La violence est de part en part de l'histoire l'élément moteur de l'évolution des peuples et des idéologies des individus.
Ouvrir un livre d'histoire n'apporte rien concernant le bonheur des hommes.
Et Hegel a bien dit que ce sont les pages blanches qui
reflètent les époques de bonheur dans l'histoire.

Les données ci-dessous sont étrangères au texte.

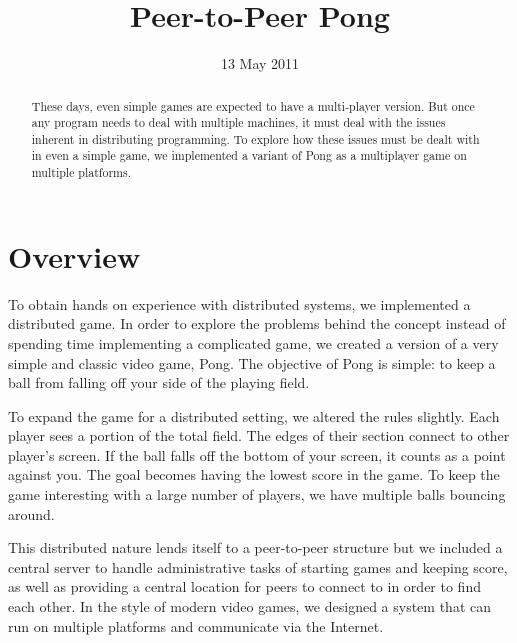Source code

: \documentclass{sig-alternate}
\begin{document}
\title{Peer-to-Peer Pong}
\date{13 May 2011}
\maketitle

\begin{abstract}
	These days, even simple games are expected to have a multi-player
	version.  But once any program needs to deal with multiple machines, it
	must deal with the issues inherent in distributing programming.  To
	explore how these issues must be dealt with in even a simple game, we
	implemented a variant of Pong as a multiplayer game on multiple
	platforms.
\end{abstract}

\section{Overview}
\label{overview}


To obtain hands on experience with distributed systems, we implemented a
distributed game.  In order to explore the problems behind the concept
instead of spending time implementing a complicated game, we created a
version of a very simple and classic video game, Pong.  The objective of
Pong is simple: to keep a ball from falling off your side of the playing
field.

To expand the game for a distributed setting, we altered the rules
slightly.  Each player sees a portion of the total field.  The edges of
their section connect to other player's screen.  If the ball falls off the
bottom of your screen, it counts as a point against you.  The goal becomes
having the lowest score in the game.  To keep the game interesting with a
large number of players, we have multiple balls bouncing around.

This distributed nature lends itself to a peer-to-peer structure but we
included a central server to handle administrative tasks of starting games
and keeping score, as well as providing a central location for peers to
connect to in order to find each other.  In the style of modern video
games, we designed a system that can run on multiple platforms and
communicate via the Internet.
\end{document}
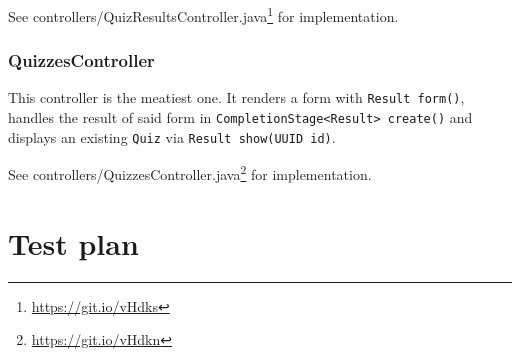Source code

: \documentclass[english,a4paper,]{report}
\renewcommand{\href}[2]{#2\footnote{\url{#1}}}
\begin{document}
See \href{https://git.io/vHdks}{controllers/QuizResultsController.java}
for implementation.

\subsection{QuizzesController}\label{quizzescontroller}

This controller is the meatiest one. It renders a form with
\texttt{Result\ form()}, handles the result of said form in
\texttt{CompletionStage\textless{}Result\textgreater{}\ create()} and
displays an existing \texttt{Quiz} via \texttt{Result\ show(UUID\ id)}.

See \href{https://git.io/vHdkn}{controllers/QuizzesController.java} for
implementation.

\chapter{Test plan}\label{test-plan}
\end{document}
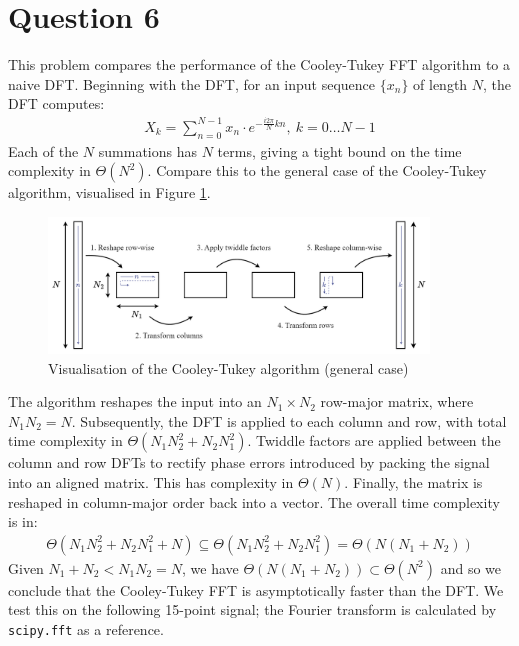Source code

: \section*{Question 6}

This problem compares the performance of the Cooley-Tukey FFT algorithm to a naive DFT. Beginning with the DFT, for an input sequence $\{x_n\}$ of length $N$, the DFT computes:
\begin{align}
    X_k = \sum_{n=0}^{N-1} x_n \cdot e^{-\frac{i2\pi}{N}kn},\ k = 0 \ldots N - 1
\end{align}
Each of the $N$ summations has $N$ terms, giving a tight bound on the time complexity in $\Theta(N^2)$. Compare this to the general case of the Cooley-Tukey algorithm, visualised in Figure \ref{fig:viz_cooley_tukey}.

\begin{figure}[ht]
    \centering
    \includegraphics[width=0.9\textwidth]{images/q6_viz_cooley_tukey.png}
    \caption{Visualisation of the Cooley-Tukey algorithm (general case)}
    \label{fig:viz_cooley_tukey}
\end{figure}

The algorithm reshapes the input into an $N_1\times N_2$ row-major matrix, where $N_1N_2=N$. Subsequently, the DFT is applied to each column and row, with total time complexity in $\Theta(N_1N_2^2+N_2N_1^2)$. Twiddle factors are applied between the column and row DFTs to rectify phase errors introduced by packing the signal into an aligned matrix. This has complexity in $\Theta(N)$. Finally, the matrix is reshaped in column-major order back into a vector. The overall time complexity is in:
\begin{align}
    \Theta(N_1N_2^2 + N_2N_1^2 + N) \subseteq \Theta(N_1N_2^2 + N_2N_1^2) = \Theta(N(N_1+N_2))
\end{align}
Given $N_1+N_2<N_1N_2=N$, we have $\Theta(N(N_1+N_2))\subset \Theta(N^2)$ and so we conclude that the Cooley-Tukey FFT is asymptotically faster than the DFT. We test this on the following 15-point signal; the Fourier transform is calculated by \texttt{scipy.fft} as a reference.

Ainsi de nombreux événements historiques justifient le rôle de la violence dans leurs
avènements.
Mais cette violence s'avère soit totalement transparente, ce qu'on verra au travers des pathologies de l'Etat (Tyrannie,
Etat totalitaire), soit insidieuse en ce sens qu'elle favorise une domination qu'on ne peut vraiment contester (cf.
la conception
webernienne de l'Etat).
Peut-on retrouver dès lors, à l'origine d'une histoire meurtrière, la possibilité pour l'homme de trouver une
alternative à la violence ?
I.
La violence politique
a.
La tyrannie : c'est quelqu'un ou un groupe qui détourne la hiérarchie étatique à leur service.

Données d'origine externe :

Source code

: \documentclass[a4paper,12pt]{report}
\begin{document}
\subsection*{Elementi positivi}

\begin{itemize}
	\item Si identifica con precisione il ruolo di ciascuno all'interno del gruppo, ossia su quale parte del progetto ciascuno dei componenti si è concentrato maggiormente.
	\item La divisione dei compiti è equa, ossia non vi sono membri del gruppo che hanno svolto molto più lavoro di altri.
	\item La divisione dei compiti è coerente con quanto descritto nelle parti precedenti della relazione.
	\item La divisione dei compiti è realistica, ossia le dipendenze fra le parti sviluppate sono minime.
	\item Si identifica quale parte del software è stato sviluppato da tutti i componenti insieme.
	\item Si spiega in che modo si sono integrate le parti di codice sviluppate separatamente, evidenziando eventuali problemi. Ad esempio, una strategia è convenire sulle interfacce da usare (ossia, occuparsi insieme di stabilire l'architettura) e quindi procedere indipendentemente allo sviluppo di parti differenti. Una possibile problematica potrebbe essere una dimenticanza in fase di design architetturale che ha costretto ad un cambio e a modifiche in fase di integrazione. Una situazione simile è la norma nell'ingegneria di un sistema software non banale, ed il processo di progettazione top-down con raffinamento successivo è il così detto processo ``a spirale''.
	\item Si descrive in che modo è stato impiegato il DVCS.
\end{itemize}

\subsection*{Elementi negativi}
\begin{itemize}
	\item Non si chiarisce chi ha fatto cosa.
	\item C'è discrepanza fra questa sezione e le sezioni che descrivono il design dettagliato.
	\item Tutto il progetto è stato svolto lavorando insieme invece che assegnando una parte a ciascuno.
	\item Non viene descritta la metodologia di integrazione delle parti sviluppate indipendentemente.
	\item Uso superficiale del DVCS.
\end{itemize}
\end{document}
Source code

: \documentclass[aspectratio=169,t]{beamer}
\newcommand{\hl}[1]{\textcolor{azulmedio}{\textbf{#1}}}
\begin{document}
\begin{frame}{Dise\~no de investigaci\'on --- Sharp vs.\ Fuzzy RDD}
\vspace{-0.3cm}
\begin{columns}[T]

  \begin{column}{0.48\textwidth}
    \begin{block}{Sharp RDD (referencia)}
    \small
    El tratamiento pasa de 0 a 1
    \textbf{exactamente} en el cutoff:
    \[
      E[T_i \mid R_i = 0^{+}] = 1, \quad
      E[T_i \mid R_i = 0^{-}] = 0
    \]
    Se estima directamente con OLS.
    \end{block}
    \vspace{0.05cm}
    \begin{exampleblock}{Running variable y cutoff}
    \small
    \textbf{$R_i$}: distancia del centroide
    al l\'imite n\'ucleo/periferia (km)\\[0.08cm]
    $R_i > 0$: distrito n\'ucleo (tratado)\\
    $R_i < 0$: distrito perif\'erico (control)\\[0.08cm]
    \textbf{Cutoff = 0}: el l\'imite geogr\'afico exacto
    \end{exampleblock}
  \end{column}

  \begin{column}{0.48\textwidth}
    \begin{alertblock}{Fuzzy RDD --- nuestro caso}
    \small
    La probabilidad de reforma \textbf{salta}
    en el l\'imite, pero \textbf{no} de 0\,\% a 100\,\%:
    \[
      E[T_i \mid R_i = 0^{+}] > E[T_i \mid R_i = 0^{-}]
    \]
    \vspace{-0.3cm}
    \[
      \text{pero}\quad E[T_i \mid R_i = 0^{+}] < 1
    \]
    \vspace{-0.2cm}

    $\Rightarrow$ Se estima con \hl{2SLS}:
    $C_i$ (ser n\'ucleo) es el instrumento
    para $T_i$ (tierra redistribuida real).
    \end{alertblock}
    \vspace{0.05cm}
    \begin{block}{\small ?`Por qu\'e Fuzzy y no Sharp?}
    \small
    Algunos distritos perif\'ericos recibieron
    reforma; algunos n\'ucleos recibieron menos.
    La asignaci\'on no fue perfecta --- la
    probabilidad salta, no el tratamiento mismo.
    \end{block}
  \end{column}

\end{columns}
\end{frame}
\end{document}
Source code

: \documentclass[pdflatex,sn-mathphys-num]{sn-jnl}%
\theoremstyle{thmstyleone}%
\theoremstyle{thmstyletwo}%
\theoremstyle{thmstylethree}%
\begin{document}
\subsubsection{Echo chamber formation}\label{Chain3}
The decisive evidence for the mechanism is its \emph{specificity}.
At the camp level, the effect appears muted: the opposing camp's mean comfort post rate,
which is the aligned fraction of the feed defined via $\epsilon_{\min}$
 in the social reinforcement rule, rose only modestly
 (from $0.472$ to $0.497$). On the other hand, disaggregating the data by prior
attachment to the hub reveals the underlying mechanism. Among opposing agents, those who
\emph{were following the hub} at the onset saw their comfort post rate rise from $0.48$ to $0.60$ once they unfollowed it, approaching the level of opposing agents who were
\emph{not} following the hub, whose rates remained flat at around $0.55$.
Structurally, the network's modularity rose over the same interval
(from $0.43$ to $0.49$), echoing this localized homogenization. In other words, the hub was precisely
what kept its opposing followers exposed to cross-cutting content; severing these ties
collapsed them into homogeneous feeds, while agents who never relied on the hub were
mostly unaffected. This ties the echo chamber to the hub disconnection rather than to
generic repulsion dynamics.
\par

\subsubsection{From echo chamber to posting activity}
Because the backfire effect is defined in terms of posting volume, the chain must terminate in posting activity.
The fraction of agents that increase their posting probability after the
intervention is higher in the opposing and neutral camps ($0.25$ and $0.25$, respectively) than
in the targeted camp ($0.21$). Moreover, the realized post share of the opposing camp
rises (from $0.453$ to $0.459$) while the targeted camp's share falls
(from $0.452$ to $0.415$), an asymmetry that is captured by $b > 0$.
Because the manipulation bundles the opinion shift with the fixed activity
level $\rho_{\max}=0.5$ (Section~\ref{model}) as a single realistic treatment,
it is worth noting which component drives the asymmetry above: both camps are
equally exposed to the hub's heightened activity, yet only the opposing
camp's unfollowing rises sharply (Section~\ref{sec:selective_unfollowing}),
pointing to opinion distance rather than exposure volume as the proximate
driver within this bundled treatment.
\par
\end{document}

Chez les Grecs c'est le pouvoir
politique exercé non pas en vertu d'une légitimité politique (héréditaire ou élective) mais par la violence ou une éloquence qui séduit le
peuple (cf.
la République de Platon, ou La Politique d'Aristote).
Le tyran est un despote, l'homme du pouvoir arbitraire et oppressif,
« sans égard à la justice et aux lois » selon Rousseau.
De plus, l'Etat tyrannique peut subsister en posant des complices dans toute sa
hiérarchie.
Et La Boétie présentera la mécanique infernale de cet Etat : « plus les tyrans pillent, plus ils exigent ; plus ils ruinent et
détruisent, plus on leur fournit, plus on les gorge » (Discours de la servitude volontaire, 1553).
Mais ce n'est pas seulement la force
pour La Boétie qui désigne la tyrannie.
En effet « le tyran asservit les sujets les uns par le moyen des autres » (ibid).
Le peuple, en
même temps opprimé et oppresseur, est lui-même complice ; ainsi, seul le peuple a le pouvoir d'instaurer la liberté.
b.
L'Etat totalitaire se différencie de la tyrannie en ceci que le dictateur défend une idéologie, alors que le tyran n'a en vu que
ses intérêts.
Le dictateur veut imposer son comportement idéologique à toute la société.
Le tyran, lui, se contente d'exploiter la société
à son service.
Le mot « totalitaire » renvoie à une conception totale et englobante de la société.
Pour un tel système, l'individu n'existe
qu'au service de toute la société et surtout de l'idéologie.
Donc on peut le sacrifier à tout moment.
Le tyran élimine les complices qui le
menacent, le dictateur élimine tous ceux qui ne sont plus utiles à ses projets.
II.
La violence justifie l'histoire
a.
Avec Hegel, le face à face entre hommes est toujours une lutte pour la reconnaissance qui implique la vie et la mort.
Les deux
consciences se mettent en péril, en mettant la vie de l'autre en péril.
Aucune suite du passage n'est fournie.